TASK TO CARRY OUT: Provide an exact copy of the data, excluding the images.

INFORMATION GIVEN:
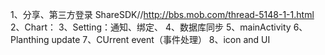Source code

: 1、分享、第三方登录  ShareSDK//http://bbs.mob.com/thread-5148-1-1.html
2、Chart：
3、Setting：通知、绑定、
4、数据库同步
5、mainActivity
6、Planthing update
7、CUrrent event（事件处理）
8、icon and UI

SOLUTION:
Source code

: 1、分享、第三方登录  ShareSDK//http://bbs.mob.com/thread-5148-1-1.html
2、Chart：
3、Setting：通知、绑定、
4、数据库同步
5、mainActivity
6、Planthing update
7、CUrrent event（事件处理）
8、icon and UI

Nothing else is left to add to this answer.